TASK BRIEF → When a line of the entries below contains "people", it counts once; state how many such lines there are and nothing else.

STORED DATA →
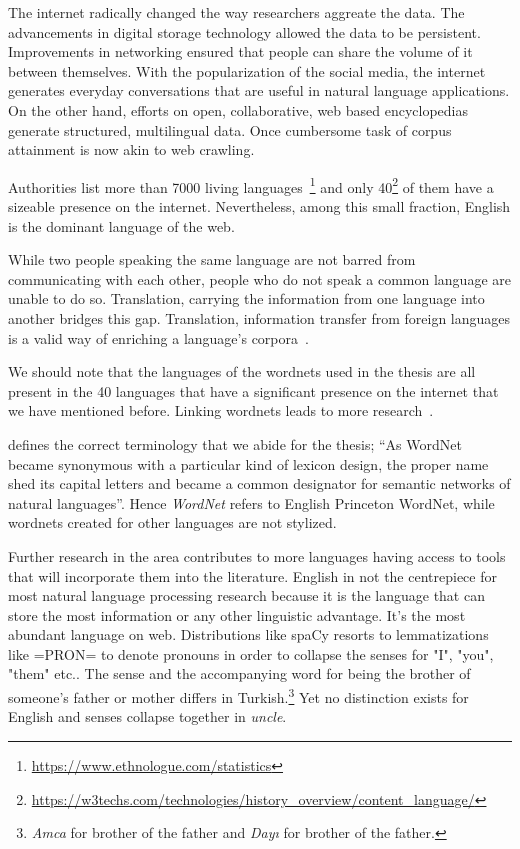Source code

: The internet radically changed the way researchers aggreate the data.
The advancements in digital storage technology allowed the data to be persistent.
Improvements in networking ensured that people can share the volume of it between themselves.
With the popularization of the social media, the internet generates everyday conversations that are useful in natural language applications.
On the other hand, efforts on open, collaborative, web based encyclopedias generate structured, multilingual data.
Once cumbersome task of corpus attainment is now akin to web crawling.

Authorities list more than 7000 living languages~\footnote{\url{https://www.ethnologue.com/statistics}} and only 40\footnote{\url{https://w3techs.com/technologies/history_overview/content_language/}} of them have a sizeable presence on the internet.
Nevertheless, among this small fraction, English is the dominant language of the web.

While two people speaking the same language are not barred from communicating with each other, people who do not speak a common language are unable to do so.
Translation, carrying the information from one language into another bridges this gap.
Translation, information transfer from foreign languages is a valid way of enriching a language's corpora~\cite{ibrahim_usta_turkce_2006}.

We should note that the languages of the wordnets used in the thesis are all present in the 40 languages that have a significant presence on the internet that we have mentioned before.
Linking wordnets leads to more research~\cite{sagot_building_2008}.

\textcite{fellbaum_semantic_1998} defines the correct terminology that we abide for the thesis; \enquote{As WordNet became synonymous with a particular kind of lexicon design, the proper name shed its capital letters and became a common designator for semantic networks of natural languages}.
Hence \emph{WordNet} refers to English Princeton WordNet, while wordnets created for other languages are not stylized.

Further research in the area contributes to more languages having access to tools that will incorporate them into the literature.
English in not the centrepiece for most natural language processing research because it is the language that can store the most information or any other linguistic advantage.
It's the most abundant language on web.
Distributions like spaCy resorts to lemmatizations like =PRON= to denote pronouns in order to collapse the senses for "I", "you", "them" etc.\@.
The sense and the accompanying word for being the brother of someone's father or mother differs in Turkish.\footnote{\emph{Amca} for brother of the father and \emph{Dayı} for brother of the father.}
Yet no distinction exists for English and senses collapse together in \emph{uncle}.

WRITTEN ANSWER → 2